Exercise details: Every line below that has "PronType" in it should be copied.
---------- Data provided ----------
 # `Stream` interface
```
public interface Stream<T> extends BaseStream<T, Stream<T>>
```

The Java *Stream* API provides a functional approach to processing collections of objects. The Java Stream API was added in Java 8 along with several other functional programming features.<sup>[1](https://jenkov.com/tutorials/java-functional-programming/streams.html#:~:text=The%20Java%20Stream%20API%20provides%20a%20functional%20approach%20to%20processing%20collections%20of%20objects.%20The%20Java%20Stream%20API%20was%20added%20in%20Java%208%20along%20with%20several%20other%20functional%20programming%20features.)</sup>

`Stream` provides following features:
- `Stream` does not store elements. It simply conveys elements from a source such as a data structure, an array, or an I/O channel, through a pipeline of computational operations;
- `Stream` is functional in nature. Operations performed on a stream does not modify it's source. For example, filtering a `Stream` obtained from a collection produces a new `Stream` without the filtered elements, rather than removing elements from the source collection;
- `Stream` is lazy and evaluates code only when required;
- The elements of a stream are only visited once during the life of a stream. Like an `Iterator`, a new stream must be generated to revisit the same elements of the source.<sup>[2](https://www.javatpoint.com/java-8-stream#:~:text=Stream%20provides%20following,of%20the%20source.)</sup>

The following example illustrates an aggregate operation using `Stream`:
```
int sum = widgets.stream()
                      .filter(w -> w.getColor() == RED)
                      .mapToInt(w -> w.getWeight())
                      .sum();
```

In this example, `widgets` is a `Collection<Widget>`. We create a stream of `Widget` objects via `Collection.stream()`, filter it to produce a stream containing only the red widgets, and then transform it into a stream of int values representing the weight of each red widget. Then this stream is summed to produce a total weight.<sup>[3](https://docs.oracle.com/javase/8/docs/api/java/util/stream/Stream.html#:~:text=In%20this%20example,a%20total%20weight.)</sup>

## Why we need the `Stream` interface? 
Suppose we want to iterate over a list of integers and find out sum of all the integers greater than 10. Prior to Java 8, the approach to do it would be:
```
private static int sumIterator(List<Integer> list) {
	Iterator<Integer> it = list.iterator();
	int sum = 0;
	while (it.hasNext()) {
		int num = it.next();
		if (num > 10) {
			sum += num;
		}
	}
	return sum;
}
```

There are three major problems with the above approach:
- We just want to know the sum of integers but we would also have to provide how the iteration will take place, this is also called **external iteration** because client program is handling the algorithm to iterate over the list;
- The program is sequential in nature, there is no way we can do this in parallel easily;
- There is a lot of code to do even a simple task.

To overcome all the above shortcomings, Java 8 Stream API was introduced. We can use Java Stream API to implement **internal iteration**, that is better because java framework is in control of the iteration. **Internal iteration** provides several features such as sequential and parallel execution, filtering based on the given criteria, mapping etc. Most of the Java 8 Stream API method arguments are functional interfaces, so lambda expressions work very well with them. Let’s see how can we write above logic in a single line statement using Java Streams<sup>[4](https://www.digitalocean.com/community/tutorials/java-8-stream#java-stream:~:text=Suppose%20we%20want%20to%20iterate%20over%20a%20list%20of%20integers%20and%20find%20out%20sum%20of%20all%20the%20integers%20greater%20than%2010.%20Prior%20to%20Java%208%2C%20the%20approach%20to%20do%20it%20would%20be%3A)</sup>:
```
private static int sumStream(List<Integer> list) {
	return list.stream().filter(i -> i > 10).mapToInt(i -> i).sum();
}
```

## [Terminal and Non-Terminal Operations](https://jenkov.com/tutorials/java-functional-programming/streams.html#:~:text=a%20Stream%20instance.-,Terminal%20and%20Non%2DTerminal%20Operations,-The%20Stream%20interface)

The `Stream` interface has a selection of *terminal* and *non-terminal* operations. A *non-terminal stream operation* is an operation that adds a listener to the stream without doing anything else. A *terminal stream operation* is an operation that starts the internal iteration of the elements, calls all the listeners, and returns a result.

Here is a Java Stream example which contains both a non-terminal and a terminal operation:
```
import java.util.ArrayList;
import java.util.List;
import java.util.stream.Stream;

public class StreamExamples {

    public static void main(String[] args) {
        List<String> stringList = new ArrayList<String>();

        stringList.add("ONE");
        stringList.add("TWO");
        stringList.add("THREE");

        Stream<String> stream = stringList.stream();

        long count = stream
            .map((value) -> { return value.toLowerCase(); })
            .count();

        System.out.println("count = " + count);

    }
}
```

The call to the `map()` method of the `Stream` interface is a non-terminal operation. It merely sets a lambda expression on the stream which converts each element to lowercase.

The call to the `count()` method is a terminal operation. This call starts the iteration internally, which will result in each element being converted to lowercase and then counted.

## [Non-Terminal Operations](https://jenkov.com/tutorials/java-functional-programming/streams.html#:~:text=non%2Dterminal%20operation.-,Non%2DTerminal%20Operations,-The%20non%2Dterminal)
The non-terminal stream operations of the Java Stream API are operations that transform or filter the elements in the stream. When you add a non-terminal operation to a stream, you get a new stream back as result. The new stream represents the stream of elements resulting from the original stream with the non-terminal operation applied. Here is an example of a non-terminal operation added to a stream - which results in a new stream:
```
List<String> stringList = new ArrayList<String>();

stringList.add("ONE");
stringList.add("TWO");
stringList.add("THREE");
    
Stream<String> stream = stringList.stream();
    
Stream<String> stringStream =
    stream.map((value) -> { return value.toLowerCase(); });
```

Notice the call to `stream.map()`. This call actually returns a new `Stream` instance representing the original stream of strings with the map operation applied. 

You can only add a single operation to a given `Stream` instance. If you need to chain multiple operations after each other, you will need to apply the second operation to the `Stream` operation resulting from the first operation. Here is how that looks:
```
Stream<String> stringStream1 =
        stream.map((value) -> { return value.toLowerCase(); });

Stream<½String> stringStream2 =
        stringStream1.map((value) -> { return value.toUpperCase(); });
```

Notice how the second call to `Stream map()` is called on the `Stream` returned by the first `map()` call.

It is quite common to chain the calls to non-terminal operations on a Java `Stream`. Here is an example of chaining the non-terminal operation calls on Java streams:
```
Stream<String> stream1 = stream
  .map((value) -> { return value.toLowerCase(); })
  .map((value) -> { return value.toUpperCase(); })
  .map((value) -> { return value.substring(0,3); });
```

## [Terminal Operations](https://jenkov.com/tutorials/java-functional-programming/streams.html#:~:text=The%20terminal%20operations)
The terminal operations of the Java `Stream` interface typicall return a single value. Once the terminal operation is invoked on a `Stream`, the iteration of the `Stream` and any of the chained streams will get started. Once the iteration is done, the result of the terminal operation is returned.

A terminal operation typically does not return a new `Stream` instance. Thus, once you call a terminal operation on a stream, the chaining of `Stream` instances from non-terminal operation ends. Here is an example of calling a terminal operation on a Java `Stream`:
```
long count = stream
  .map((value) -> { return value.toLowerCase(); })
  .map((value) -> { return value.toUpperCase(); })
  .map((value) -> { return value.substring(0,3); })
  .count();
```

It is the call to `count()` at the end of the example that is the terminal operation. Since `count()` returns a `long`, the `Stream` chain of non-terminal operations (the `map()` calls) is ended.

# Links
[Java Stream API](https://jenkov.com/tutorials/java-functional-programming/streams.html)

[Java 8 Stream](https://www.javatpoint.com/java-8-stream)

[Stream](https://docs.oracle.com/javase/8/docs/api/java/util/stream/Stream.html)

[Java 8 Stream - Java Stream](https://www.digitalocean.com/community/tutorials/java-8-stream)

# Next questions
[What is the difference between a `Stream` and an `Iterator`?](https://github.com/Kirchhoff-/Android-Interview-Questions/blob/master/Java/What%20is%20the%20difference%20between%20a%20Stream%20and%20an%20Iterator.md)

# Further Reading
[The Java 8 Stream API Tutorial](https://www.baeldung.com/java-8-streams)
----------
---------- Data provided ----------
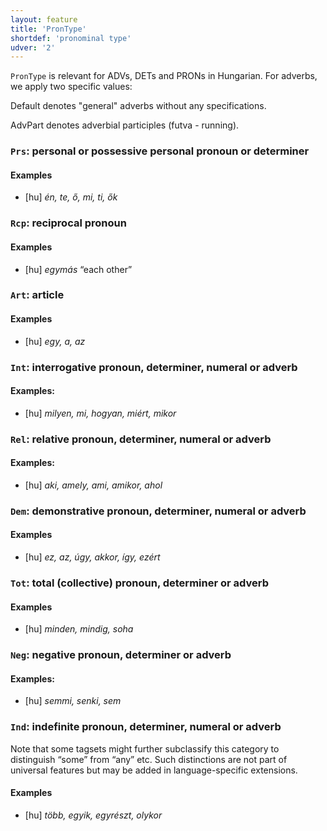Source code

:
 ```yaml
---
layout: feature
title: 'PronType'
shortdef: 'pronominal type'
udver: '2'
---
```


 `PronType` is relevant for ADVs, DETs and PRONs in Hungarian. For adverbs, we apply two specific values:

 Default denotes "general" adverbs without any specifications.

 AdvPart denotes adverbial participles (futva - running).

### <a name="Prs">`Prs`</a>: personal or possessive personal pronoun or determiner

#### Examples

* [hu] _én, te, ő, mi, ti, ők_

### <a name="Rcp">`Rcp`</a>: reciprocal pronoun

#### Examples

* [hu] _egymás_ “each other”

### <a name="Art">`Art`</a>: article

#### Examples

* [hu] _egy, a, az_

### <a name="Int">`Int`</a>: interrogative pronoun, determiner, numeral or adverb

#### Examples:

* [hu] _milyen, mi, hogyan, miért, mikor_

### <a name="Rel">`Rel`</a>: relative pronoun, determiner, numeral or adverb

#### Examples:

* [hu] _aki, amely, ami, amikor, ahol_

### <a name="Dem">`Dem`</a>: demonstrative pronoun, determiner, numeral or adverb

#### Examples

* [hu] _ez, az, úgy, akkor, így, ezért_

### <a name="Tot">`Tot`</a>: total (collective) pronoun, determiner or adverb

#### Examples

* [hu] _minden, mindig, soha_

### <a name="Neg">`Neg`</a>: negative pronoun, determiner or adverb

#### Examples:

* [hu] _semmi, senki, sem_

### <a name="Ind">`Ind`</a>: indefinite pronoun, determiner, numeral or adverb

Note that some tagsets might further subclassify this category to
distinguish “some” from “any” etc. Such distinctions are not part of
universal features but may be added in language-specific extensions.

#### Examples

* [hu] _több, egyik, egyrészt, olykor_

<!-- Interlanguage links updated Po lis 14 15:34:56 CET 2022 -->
----------
Written response:
title: 'PronType'
 `PronType` is relevant for ADVs, DETs and PRONs in Hungarian. For adverbs, we apply two specific values:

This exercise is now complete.